Para Gotham (2009 ), a partir da experiência dos Estados Unidos, a relação entre o espaço urbano construído e o mercado financeiro ocorreu pelo processo de securitização, principalmente no que diz respeito ao setor habitacional. Segundo Sandroni (1999) o verbete securitização:
significa o processo de transformação de uma dívida com determinado credor em dívida com compradores de títulos originados no montante dessa dívida. Na realidade, trata-se da conversão de empréstimos bancários e outros ativos em títulos (securities) para a venda a investidores que passam a ser os novos credores dessa dívida. (p. 548)
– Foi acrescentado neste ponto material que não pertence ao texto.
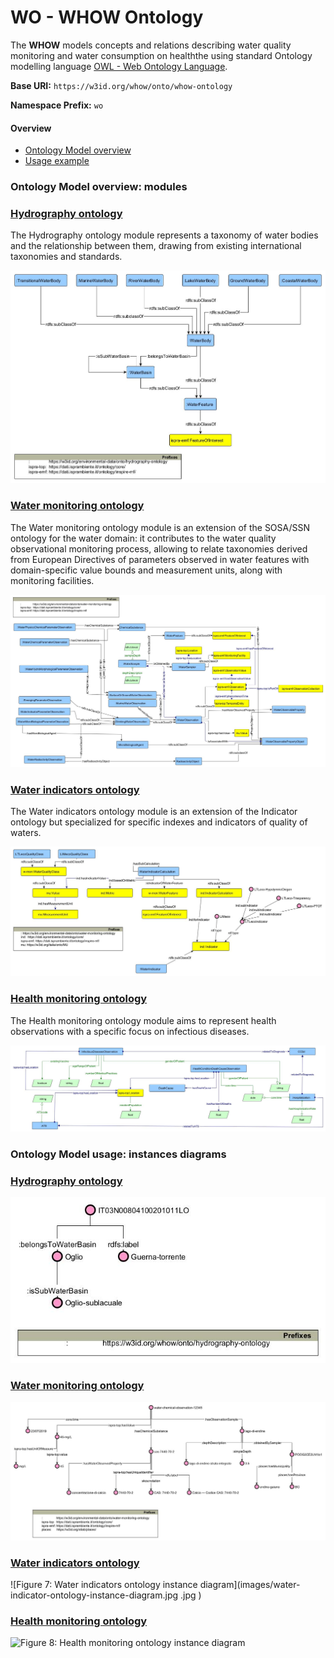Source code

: # WO - WHOW Ontology

The **WHOW** models concepts and relations describing water quality monitoring and water consumption on healththe using standard Ontology modelling language [OWL - Web Ontology Language](https://www.w3.org/Submission/owl11-overview/).

**Base URI:** `https://w3id.org/whow/onto/whow-ontology`

**Namespace Prefix:** `wo`


#### Overview

* [Ontology Model overview](#model-overview)
* [Usage example](#model-instances)


### <a name="model-overview"></a>Ontology Model overview: modules



### [Hydrography ontology](https://raw.githubusercontent.com/whow-project/ontology-network/main/whow-ontology-network/hydrography-ontology.ttl)

The Hydrography ontology module represents a taxonomy of water bodies and the relationship between them, drawing from existing international taxonomies and standards.

![Figure 1: Hydrography](images/hydrography-ontology.jpg)

### [Water monitoring ontology](https://raw.githubusercontent.com/whow-project/ontology-network/main/whow-ontology-network/water-monitoring-ontology.ttl)

The Water monitoring ontology module is an extension of the SOSA/SSN ontology for the water domain: it contributes to the water quality observational monitoring process, allowing to relate taxonomies derived from European Directives of parameters observed in water features with domain-specific value bounds and measurement units, along with monitoring facilities.

![Figure 2: Water monitoring](images/water-monitoring-ontology-diagram.jpg)

### [Water indicators ontology](https://raw.githubusercontent.com/whow-project/ontology-network/main/whow-ontology-network/water-indicators-ontology.ttl)

The Water indicators ontology module is an extension of the Indicator ontology but specialized for specific indexes and indicators of quality of waters.

![Figure 3: Water indicators](images/water-indicator-ontology-diagram.jpg )


### [Health monitoring ontology](https://raw.githubusercontent.com/whow-project/ontology-network/main/whow-ontology-network/health-monitoring-ontology.ttl)

The Health monitoring ontology module aims to represent health observations with a specific focus on infectious diseases.

![Figure 4: Health monitoring](images/healthDataModel.jpg )

### <a name="model-instances"></a>Ontology Model usage: instances diagrams

### [Hydrography ontology](https://raw.githubusercontent.com/whow-project/ontology-network/main/whow-ontology-network/hydrography-ontology.ttl)

![Figure 5: Hydrography ontology instance diagram](images/hydrography-ontology-instance-diagram.jpg )


### [Water monitoring ontology](https://raw.githubusercontent.com/whow-project/ontology-network/main/whow-ontology-network/water-monitoring-ontology.ttl)

![Figure 6: Water monitoring ontology instance diagram](images/water-monitoring-ontology-instance-diagram.jpg  )


### [Water indicators ontology](https://raw.githubusercontent.com/whow-project/ontology-network/main/whow-ontology-network/water-indicators-ontology.ttl)

![Figure 7: Water indicators ontology instance diagram](images/water-indicator-ontology-instance-diagram.jpg .jpg  )


### [Health monitoring ontology](https://raw.githubusercontent.com/whow-project/ontology-network/main/whow-ontology-network/health-monitoring-ontology.ttl)

![Figure 8: Health monitoring ontology instance diagram](images/health-ontology-instance-diagram.jpg.jpg  )







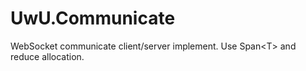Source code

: # UwU.Communicate
WebSocket communicate client/server implement. Use Span&lt;T> and reduce allocation.
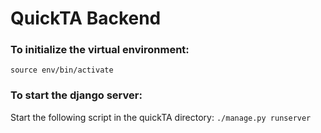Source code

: #  QuickTA Backend 

### To initialize the virtual environment:
`source env/bin/activate`

### To start the django server:

Start the following script in the quickTA directory:
`./manage.py runserver`
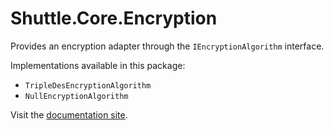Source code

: # Shuttle.Core.Encryption

Provides an encryption adapter through the `IEncryptionAlgorithm` interface.

Implementations available in this package:

- `TripleDesEncryptionAlgorithm`
- `NullEncryptionAlgorithm`

Visit the [documentation site](http://shuttle.github.io/shuttle-core/).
Segundo Gothan (2009), um ativo imobiliário se define por sua rigidez espacial baixa liquidez, ou até mesmo sem liquidez, ou seja, é um capital fixo. Mas a rigidez espacial não limita a migração de um ativo ilíquido para um ativo líquido, no qual seja fácil a sua percepção de valor. Este fenômeno diz respeito à criação de valor de um ativo via influência de agentes externos via marketing e empreendedorismo urbano, por exemplo. Nesse sentido, a liquidez de um ativo imobiliário vai depender diretamente da paisagem e infraestrutura urbana no qual ele está contido, mas também das relações sociais de produção que se estabelecem. Por exemplo, as ações institucionais e legais por parte do estado e atores políticos envolvidos, dos movimentos sociais que atuam naquele espaço em específico. Segundo Gotham:
O sistema financeiro e o processo de financeirização se inter-relacionam com o estado por meio de políticas econômicas e regulatórias que impactam os mercados habitacionais e buscam promover a liquidez nos setores imobiliário residencial, comercial e industrial. O Estado desempenha um papel fundamental na dialética da rigidez espacial e da liquidez através de uma variedade de políticas, ações legais-regulatórias e investimentos em infraestrutura que podem reforçar a coerência territorial e promover fluxos entre cidades e regiões. (2009, p. 360)
Na passagem acima, Gotham (2009 ) alerta não apenas para as relações sob o espaço urbano, mas para a flexibilização e regulamentação de novas formas de inter-relação entre o mercado financeiro e o imobiliário. De tal maneira, é possível compreender a financeirização à luz da tríade da produção do espaço urbano global.
Metodologia
A estratégia de pesquisa adotada é de um estudo de caso, a partir de projetos desenvolvidos ao longo da Orla de Porto Alegre, capital do Estado do Rio Grande do Sul (RS). A cidade é conhecida internacionalmente, pela experiência pioneira do Orçamento Participativo, por ter sido sede de edições do Fórum Social Mundial, da Bienal do Mercosul e da Copa do Mundo 2014.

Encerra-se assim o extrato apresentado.